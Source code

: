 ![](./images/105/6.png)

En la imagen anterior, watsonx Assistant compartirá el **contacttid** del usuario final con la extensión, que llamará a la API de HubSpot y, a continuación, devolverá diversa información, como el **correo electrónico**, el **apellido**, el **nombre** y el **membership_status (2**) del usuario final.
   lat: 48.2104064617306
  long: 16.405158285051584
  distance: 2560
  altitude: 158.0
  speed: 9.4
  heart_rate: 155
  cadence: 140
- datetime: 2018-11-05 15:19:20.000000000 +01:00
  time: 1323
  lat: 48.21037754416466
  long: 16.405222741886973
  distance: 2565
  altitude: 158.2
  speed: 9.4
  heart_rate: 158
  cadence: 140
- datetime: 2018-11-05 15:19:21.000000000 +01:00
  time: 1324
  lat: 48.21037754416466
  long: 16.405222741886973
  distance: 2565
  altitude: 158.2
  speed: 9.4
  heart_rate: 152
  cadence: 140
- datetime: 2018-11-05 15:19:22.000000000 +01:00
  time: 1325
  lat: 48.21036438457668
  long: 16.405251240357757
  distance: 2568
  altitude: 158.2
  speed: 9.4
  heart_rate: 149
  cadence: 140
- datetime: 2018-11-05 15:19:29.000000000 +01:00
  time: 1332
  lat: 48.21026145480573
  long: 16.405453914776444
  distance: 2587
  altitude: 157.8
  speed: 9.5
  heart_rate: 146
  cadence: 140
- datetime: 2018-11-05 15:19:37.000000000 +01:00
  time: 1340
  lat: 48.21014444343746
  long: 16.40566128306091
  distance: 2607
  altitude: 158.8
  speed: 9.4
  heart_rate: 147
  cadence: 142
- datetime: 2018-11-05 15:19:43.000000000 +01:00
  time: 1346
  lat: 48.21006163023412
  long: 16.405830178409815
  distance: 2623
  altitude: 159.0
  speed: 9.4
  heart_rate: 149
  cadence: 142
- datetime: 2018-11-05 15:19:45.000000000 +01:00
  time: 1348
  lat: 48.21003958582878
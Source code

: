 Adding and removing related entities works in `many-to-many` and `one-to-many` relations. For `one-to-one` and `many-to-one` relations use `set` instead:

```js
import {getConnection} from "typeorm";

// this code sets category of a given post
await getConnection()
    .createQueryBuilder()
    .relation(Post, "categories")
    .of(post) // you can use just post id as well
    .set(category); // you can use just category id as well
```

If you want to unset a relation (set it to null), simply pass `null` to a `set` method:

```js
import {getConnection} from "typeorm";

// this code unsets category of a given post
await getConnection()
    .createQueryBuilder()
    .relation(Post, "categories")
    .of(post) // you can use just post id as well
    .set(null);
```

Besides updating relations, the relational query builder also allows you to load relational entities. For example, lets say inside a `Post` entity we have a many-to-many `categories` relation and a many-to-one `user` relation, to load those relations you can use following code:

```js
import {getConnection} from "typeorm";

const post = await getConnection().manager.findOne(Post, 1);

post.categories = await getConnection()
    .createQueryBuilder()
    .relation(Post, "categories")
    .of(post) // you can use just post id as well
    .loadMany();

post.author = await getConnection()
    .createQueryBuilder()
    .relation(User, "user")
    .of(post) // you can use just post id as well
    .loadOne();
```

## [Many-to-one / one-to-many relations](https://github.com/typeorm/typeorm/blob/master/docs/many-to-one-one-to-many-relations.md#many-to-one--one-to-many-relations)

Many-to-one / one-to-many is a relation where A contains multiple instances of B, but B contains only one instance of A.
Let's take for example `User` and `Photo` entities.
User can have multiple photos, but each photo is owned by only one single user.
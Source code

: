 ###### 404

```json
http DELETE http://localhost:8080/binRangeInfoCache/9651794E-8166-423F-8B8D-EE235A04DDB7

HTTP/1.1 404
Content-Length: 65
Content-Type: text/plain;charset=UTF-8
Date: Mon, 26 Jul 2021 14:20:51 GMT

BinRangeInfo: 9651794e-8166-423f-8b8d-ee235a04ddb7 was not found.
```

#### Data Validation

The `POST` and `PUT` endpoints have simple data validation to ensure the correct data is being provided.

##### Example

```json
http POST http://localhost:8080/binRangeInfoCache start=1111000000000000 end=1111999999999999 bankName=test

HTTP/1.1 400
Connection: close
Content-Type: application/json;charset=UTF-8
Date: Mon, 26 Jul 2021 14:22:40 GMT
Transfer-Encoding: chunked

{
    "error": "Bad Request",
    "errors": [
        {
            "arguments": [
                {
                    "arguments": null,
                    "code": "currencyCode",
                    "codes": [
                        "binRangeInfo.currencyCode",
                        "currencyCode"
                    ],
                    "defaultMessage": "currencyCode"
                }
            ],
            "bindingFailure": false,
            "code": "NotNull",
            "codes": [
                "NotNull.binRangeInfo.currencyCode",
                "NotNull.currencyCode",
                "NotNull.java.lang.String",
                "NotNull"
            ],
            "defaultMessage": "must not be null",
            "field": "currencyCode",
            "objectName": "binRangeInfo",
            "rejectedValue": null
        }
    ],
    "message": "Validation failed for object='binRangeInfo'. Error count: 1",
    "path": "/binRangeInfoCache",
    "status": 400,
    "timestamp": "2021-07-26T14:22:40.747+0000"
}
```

□ □ □

Could you output every entry above exactly as it stands?

» Finished exercise:
Source code

: ![](./images/105/6.png)

En la imagen anterior, watsonx Assistant compartirá el **contacttid** del usuario final con la extensión, que llamará a la API de HubSpot y, a continuación, devolverá diversa información, como el **correo electrónico**, el **apellido**, el **nombre** y el **membership_status (2**) del usuario final.
   lat: 48.2104064617306
  long: 16.405158285051584
  distance: 2560
  altitude: 158.0
  speed: 9.4
  heart_rate: 155
  cadence: 140
- datetime: 2018-11-05 15:19:20.000000000 +01:00
  time: 1323
  lat: 48.21037754416466
  long: 16.405222741886973
  distance: 2565
  altitude: 158.2
  speed: 9.4
  heart_rate: 158
  cadence: 140
- datetime: 2018-11-05 15:19:21.000000000 +01:00
  time: 1324
  lat: 48.21037754416466
  long: 16.405222741886973
  distance: 2565
  altitude: 158.2
  speed: 9.4
  heart_rate: 152
  cadence: 140
- datetime: 2018-11-05 15:19:22.000000000 +01:00
  time: 1325
  lat: 48.21036438457668
  long: 16.405251240357757
  distance: 2568
  altitude: 158.2
  speed: 9.4
  heart_rate: 149
  cadence: 140
- datetime: 2018-11-05 15:19:29.000000000 +01:00
  time: 1332
  lat: 48.21026145480573
  long: 16.405453914776444
  distance: 2587
  altitude: 157.8
  speed: 9.5
  heart_rate: 146
  cadence: 140
- datetime: 2018-11-05 15:19:37.000000000 +01:00
  time: 1340
  lat: 48.21014444343746
  long: 16.40566128306091
  distance: 2607
  altitude: 158.8
  speed: 9.4
  heart_rate: 147
  cadence: 142
- datetime: 2018-11-05 15:19:43.000000000 +01:00
  time: 1346
  lat: 48.21006163023412
  long: 16.405830178409815
  distance: 2623
  altitude: 159.0
  speed: 9.4
  heart_rate: 149
  cadence: 142
- datetime: 2018-11-05 15:19:45.000000000 +01:00
  time: 1348
  lat: 48.21003958582878
Source code

: Adding and removing related entities works in `many-to-many` and `one-to-many` relations. For `one-to-one` and `many-to-one` relations use `set` instead:

```js
import {getConnection} from "typeorm";

// this code sets category of a given post
await getConnection()
    .createQueryBuilder()
    .relation(Post, "categories")
    .of(post) // you can use just post id as well
    .set(category); // you can use just category id as well
```

If you want to unset a relation (set it to null), simply pass `null` to a `set` method:

```js
import {getConnection} from "typeorm";

// this code unsets category of a given post
await getConnection()
    .createQueryBuilder()
    .relation(Post, "categories")
    .of(post) // you can use just post id as well
    .set(null);
```

Besides updating relations, the relational query builder also allows you to load relational entities. For example, lets say inside a `Post` entity we have a many-to-many `categories` relation and a many-to-one `user` relation, to load those relations you can use following code:

```js
import {getConnection} from "typeorm";

const post = await getConnection().manager.findOne(Post, 1);

post.categories = await getConnection()
    .createQueryBuilder()
    .relation(Post, "categories")
    .of(post) // you can use just post id as well
    .loadMany();

post.author = await getConnection()
    .createQueryBuilder()
    .relation(User, "user")
    .of(post) // you can use just post id as well
    .loadOne();
```

## [Many-to-one / one-to-many relations](https://github.com/typeorm/typeorm/blob/master/docs/many-to-one-one-to-many-relations.md#many-to-one--one-to-many-relations)

Many-to-one / one-to-many is a relation where A contains multiple instances of B, but B contains only one instance of A.
Let's take for example `User` and `Photo` entities.
User can have multiple photos, but each photo is owned by only one single user.
Source code

: ###### 404

```json
http DELETE http://localhost:8080/binRangeInfoCache/9651794E-8166-423F-8B8D-EE235A04DDB7

HTTP/1.1 404
Content-Length: 65
Content-Type: text/plain;charset=UTF-8
Date: Mon, 26 Jul 2021 14:20:51 GMT

BinRangeInfo: 9651794e-8166-423f-8b8d-ee235a04ddb7 was not found.
```

#### Data Validation

The `POST` and `PUT` endpoints have simple data validation to ensure the correct data is being provided.

##### Example

```json
http POST http://localhost:8080/binRangeInfoCache start=1111000000000000 end=1111999999999999 bankName=test

HTTP/1.1 400
Connection: close
Content-Type: application/json;charset=UTF-8
Date: Mon, 26 Jul 2021 14:22:40 GMT
Transfer-Encoding: chunked

{
    "error": "Bad Request",
    "errors": [
        {
            "arguments": [
                {
                    "arguments": null,
                    "code": "currencyCode",
                    "codes": [
                        "binRangeInfo.currencyCode",
                        "currencyCode"
                    ],
                    "defaultMessage": "currencyCode"
                }
            ],
            "bindingFailure": false,
            "code": "NotNull",
            "codes": [
                "NotNull.binRangeInfo.currencyCode",
                "NotNull.currencyCode",
                "NotNull.java.lang.String",
                "NotNull"
            ],
            "defaultMessage": "must not be null",
            "field": "currencyCode",
            "objectName": "binRangeInfo",
            "rejectedValue": null
        }
    ],
    "message": "Validation failed for object='binRangeInfo'. Error count: 1",
    "path": "/binRangeInfoCache",
    "status": 400,
    "timestamp": "2021-07-26T14:22:40.747+0000"
}
```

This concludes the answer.